What you will do -> Among the records below, which lines contain the string "output"? Report them.

Exercise materials START

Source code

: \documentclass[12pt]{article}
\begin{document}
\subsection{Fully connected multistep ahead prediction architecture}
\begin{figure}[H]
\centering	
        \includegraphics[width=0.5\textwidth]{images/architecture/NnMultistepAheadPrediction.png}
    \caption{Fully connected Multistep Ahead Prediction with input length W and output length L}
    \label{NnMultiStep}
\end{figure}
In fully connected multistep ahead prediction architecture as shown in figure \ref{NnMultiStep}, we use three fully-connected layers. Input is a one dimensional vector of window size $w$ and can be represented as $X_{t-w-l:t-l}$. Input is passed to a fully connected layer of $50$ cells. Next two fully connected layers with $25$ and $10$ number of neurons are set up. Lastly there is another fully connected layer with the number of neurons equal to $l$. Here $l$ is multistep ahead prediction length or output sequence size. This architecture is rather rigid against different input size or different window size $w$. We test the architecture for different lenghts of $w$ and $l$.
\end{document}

Exercise materials END

Exercise response ->
    \caption{Fully connected Multistep Ahead Prediction with input length W and output length L}
In fully connected multistep ahead prediction architecture as shown in figure \ref{NnMultiStep}, we use three fully-connected layers. Input is a one dimensional vector of window size $w$ and can be represented as $X_{t-w-l:t-l}$. Input is passed to a fully connected layer of $50$ cells. Next two fully connected layers with $25$ and $10$ number of neurons are set up. Lastly there is another fully connected layer with the number of neurons equal to $l$. Here $l$ is multistep ahead prediction length or output sequence size. This architecture is rather rigid against different input size or different window size $w$. We test the architecture for different lenghts of $w$ and $l$.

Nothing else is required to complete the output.